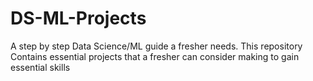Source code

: # DS-ML-Projects
A step by step Data Science/ML guide a fresher needs. This repository Contains essential projects that a fresher can consider making to gain essential skills
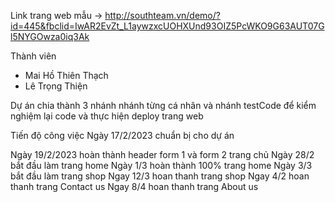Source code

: Link trang web mẫu 
->  http://southteam.vn/demo/?id=445&fbclid=IwAR2EvZt_L1aywzxcUOHXUnd93OIZ5PcWKO9G63AUT07Gl5NYGOwza0iq3Ak

Thành viên
+ Mai Hồ Thiên Thạch
+ Lê Trọng Thiện
 
 Dự án chia thành 3 nhánh
 nhánh từng cá nhân và nhánh testCode để kiểm nghiệm lại code và thực hiện deploy trang web
 
 Tiến độ công việc 
 Ngày 17/2/2023 chuẩn bị cho dự án

Ngày 19/2/2023 hoàn thành header form 1 và form 2 trang chủ 
Ngày 28/2 bắt đầu làm trang home 
Ngày 1/3 hoàn thành 100% trang home
Ngày 3/3 bắt đầu làm trang shop
Ngay 12/3 hoan thanh trang shop
Ngay 4/2 hoan thanh trang Contact us
Ngay 8/4 hoan thanh trang About us
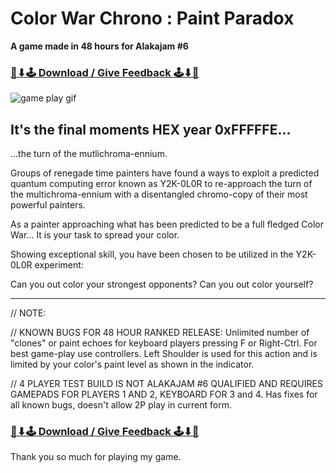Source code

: # Color War Chrono : Paint Paradox
**A game made in 48 hours for Alakajam #6**

### [🔵⬇🕹 Download / Give Feedback 🕹⬇🔴](https://qst0.itch.io/color-war-chrono-paint-paradox)

![game play gif](https://img.itch.zone/aW1nLzIxNjg5NzYuZ2lm/original/MsM1wk.gif)

## It's the final moments HEX year 0xFFFFFE...

...the turn of the mutlichroma-ennium.

Groups of renegade time painters have found a ways to exploit a predicted quantum computing error known as Y2K-0L0R to re-approach the turn of the multichroma-ennium with a disentangled chromo-copy of their most powerful painters.

As a painter approaching what has been predicted to be a full fledged Color War...
It is your task to spread your color.

Showing exceptional skill, you have been chosen to be utilized in the Y2K-0L0R experiment:

Can you out color your strongest opponents?
Can you out color yourself? 

---

// NOTE:

// KNOWN BUGS FOR 48 HOUR RANKED RELEASE:
 Unlimited number of "clones" or paint echoes for keyboard players pressing F or Right-Ctrl. For best game-play use controllers. Left Shoulder is used for this action and is limited by your color's paint level as shown in the indicator.

// 4 PLAYER TEST BUILD IS NOT ALAKAJAM #6 QUALIFIED AND REQUIRES GAMEPADS FOR PLAYERS 1 AND 2, KEYBOARD FOR 3 and 4.
Has fixes for all known bugs, doesn't allow 2P play in current form.

### [🔵⬇🕹 Download / Give Feedback 🕹⬇🔴](https://qst0.itch.io/color-war-chrono-paint-paradox)
Thank you so much for playing my game.
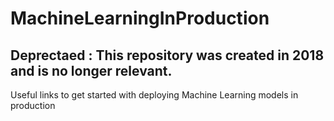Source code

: # MachineLearningInProduction
## Deprectaed : This repository was created in 2018 and is no longer relevant.
Useful links to get started with deploying Machine Learning models in production


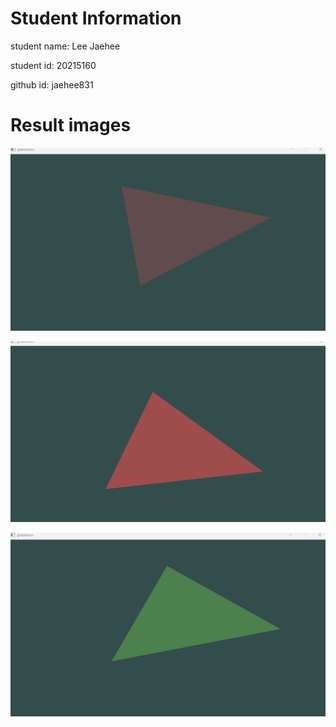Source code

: # Student Information

student name: Lee Jaehee


student id: 20215160

github id: jaehee831

# Result images

![red-dimming](./red1.png)

![red-rotating](./red2.png)

![green](./green.png)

######

Output the data above exactly; pictures do not belong in the copy.

Source code

: # DS-ML-Projects
A step by step Data Science/ML guide a fresher needs. This repository Contains essential projects that a fresher can consider making to gain essential skills
Source code

: Link trang web mẫu 
->  http://southteam.vn/demo/?id=445&fbclid=IwAR2EvZt_L1aywzxcUOHXUnd93OIZ5PcWKO9G63AUT07Gl5NYGOwza0iq3Ak

Thành viên
+ Mai Hồ Thiên Thạch
+ Lê Trọng Thiện
 
 Dự án chia thành 3 nhánh
 nhánh từng cá nhân và nhánh testCode để kiểm nghiệm lại code và thực hiện deploy trang web
 
 Tiến độ công việc 
 Ngày 17/2/2023 chuẩn bị cho dự án

Ngày 19/2/2023 hoàn thành header form 1 và form 2 trang chủ 
Ngày 28/2 bắt đầu làm trang home 
Ngày 1/3 hoàn thành 100% trang home
Ngày 3/3 bắt đầu làm trang shop
Ngay 12/3 hoan thanh trang shop
Ngay 4/2 hoan thanh trang Contact us
Ngay 8/4 hoan thanh trang About us
Source code

: # Color War Chrono : Paint Paradox
**A game made in 48 hours for Alakajam #6**

### [🔵⬇🕹 Download / Give Feedback 🕹⬇🔴](https://qst0.itch.io/color-war-chrono-paint-paradox)

![game play gif](https://img.itch.zone/aW1nLzIxNjg5NzYuZ2lm/original/MsM1wk.gif)

## It's the final moments HEX year 0xFFFFFE...

...the turn of the mutlichroma-ennium.

Groups of renegade time painters have found a ways to exploit a predicted quantum computing error known as Y2K-0L0R to re-approach the turn of the multichroma-ennium with a disentangled chromo-copy of their most powerful painters.

As a painter approaching what has been predicted to be a full fledged Color War...
It is your task to spread your color.

Showing exceptional skill, you have been chosen to be utilized in the Y2K-0L0R experiment:

Can you out color your strongest opponents?
Can you out color yourself? 

---

// NOTE:

// KNOWN BUGS FOR 48 HOUR RANKED RELEASE:
 Unlimited number of "clones" or paint echoes for keyboard players pressing F or Right-Ctrl. For best game-play use controllers. Left Shoulder is used for this action and is limited by your color's paint level as shown in the indicator.

// 4 PLAYER TEST BUILD IS NOT ALAKAJAM #6 QUALIFIED AND REQUIRES GAMEPADS FOR PLAYERS 1 AND 2, KEYBOARD FOR 3 and 4.
Has fixes for all known bugs, doesn't allow 2P play in current form.

### [🔵⬇🕹 Download / Give Feedback 🕹⬇🔴](https://qst0.itch.io/color-war-chrono-paint-paradox)
Thank you so much for playing my game.
Source code

: # MachineLearningInProduction
## Deprectaed : This repository was created in 2018 and is no longer relevant.
Useful links to get started with deploying Machine Learning models in production


Source code

: # Student Information

student name: Lee Jaehee


student id: 20215160

github id: jaehee831

# Result images

![red-dimming](./red1.png)

![red-rotating](./red2.png)

![green](./green.png)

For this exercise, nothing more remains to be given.